> **Work request**: Write every line of the material out exactly as shown.

> **Supplied information**:
>>
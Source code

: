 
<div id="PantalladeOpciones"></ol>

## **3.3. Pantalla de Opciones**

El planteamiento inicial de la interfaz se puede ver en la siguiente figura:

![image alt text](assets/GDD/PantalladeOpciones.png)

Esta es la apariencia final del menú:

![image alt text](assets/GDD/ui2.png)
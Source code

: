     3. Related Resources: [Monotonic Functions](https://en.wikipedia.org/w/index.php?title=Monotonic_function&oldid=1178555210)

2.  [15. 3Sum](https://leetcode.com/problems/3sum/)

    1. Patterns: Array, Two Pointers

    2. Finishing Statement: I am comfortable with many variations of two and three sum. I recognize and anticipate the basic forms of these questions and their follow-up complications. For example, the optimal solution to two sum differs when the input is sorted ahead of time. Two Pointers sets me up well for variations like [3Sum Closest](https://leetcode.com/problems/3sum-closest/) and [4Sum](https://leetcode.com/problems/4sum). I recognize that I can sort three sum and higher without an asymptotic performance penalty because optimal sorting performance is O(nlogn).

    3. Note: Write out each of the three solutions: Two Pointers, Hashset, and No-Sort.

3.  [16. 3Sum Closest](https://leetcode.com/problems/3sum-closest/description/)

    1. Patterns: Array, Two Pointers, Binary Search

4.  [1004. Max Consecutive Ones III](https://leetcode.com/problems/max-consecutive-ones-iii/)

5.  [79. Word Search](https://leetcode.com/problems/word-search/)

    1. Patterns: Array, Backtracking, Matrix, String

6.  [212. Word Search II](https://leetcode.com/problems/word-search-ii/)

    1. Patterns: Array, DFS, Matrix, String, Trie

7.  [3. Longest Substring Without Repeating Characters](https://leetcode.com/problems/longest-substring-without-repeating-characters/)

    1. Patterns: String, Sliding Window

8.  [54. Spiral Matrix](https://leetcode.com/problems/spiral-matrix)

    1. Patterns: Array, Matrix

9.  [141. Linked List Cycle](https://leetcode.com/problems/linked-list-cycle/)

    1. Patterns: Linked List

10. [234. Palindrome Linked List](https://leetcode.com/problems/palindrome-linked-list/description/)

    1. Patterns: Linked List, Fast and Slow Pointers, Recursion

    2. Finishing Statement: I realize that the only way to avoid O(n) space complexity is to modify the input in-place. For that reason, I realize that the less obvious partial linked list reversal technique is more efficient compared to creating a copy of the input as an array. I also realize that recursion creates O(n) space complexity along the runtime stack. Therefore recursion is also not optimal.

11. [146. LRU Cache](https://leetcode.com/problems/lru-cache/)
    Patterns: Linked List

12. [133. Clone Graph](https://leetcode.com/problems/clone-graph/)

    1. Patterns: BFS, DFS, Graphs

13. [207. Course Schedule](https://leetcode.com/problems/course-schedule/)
<<
> **Answer section**:
Source code

: 
<div id="PantalladeOpciones"></ol>

## **3.3. Pantalla de Opciones**

El planteamiento inicial de la interfaz se puede ver en la siguiente figura:

![image alt text](assets/GDD/PantalladeOpciones.png)

Esta es la apariencia final del menú:

![image alt text](assets/GDD/ui2.png)
Source code

:     3. Related Resources: [Monotonic Functions](https://en.wikipedia.org/w/index.php?title=Monotonic_function&oldid=1178555210)

2.  [15. 3Sum](https://leetcode.com/problems/3sum/)

    1. Patterns: Array, Two Pointers

    2. Finishing Statement: I am comfortable with many variations of two and three sum. I recognize and anticipate the basic forms of these questions and their follow-up complications. For example, the optimal solution to two sum differs when the input is sorted ahead of time. Two Pointers sets me up well for variations like [3Sum Closest](https://leetcode.com/problems/3sum-closest/) and [4Sum](https://leetcode.com/problems/4sum). I recognize that I can sort three sum and higher without an asymptotic performance penalty because optimal sorting performance is O(nlogn).

    3. Note: Write out each of the three solutions: Two Pointers, Hashset, and No-Sort.

3.  [16. 3Sum Closest](https://leetcode.com/problems/3sum-closest/description/)

    1. Patterns: Array, Two Pointers, Binary Search

4.  [1004. Max Consecutive Ones III](https://leetcode.com/problems/max-consecutive-ones-iii/)

5.  [79. Word Search](https://leetcode.com/problems/word-search/)

    1. Patterns: Array, Backtracking, Matrix, String

6.  [212. Word Search II](https://leetcode.com/problems/word-search-ii/)

    1. Patterns: Array, DFS, Matrix, String, Trie

7.  [3. Longest Substring Without Repeating Characters](https://leetcode.com/problems/longest-substring-without-repeating-characters/)

    1. Patterns: String, Sliding Window

8.  [54. Spiral Matrix](https://leetcode.com/problems/spiral-matrix)

    1. Patterns: Array, Matrix

9.  [141. Linked List Cycle](https://leetcode.com/problems/linked-list-cycle/)

    1. Patterns: Linked List

10. [234. Palindrome Linked List](https://leetcode.com/problems/palindrome-linked-list/description/)

    1. Patterns: Linked List, Fast and Slow Pointers, Recursion

    2. Finishing Statement: I realize that the only way to avoid O(n) space complexity is to modify the input in-place. For that reason, I realize that the less obvious partial linked list reversal technique is more efficient compared to creating a copy of the input as an array. I also realize that recursion creates O(n) space complexity along the runtime stack. Therefore recursion is also not optimal.

11. [146. LRU Cache](https://leetcode.com/problems/lru-cache/)
    Patterns: Linked List

12. [133. Clone Graph](https://leetcode.com/problems/clone-graph/)

    1. Patterns: BFS, DFS, Graphs

13. [207. Course Schedule](https://leetcode.com/problems/course-schedule/)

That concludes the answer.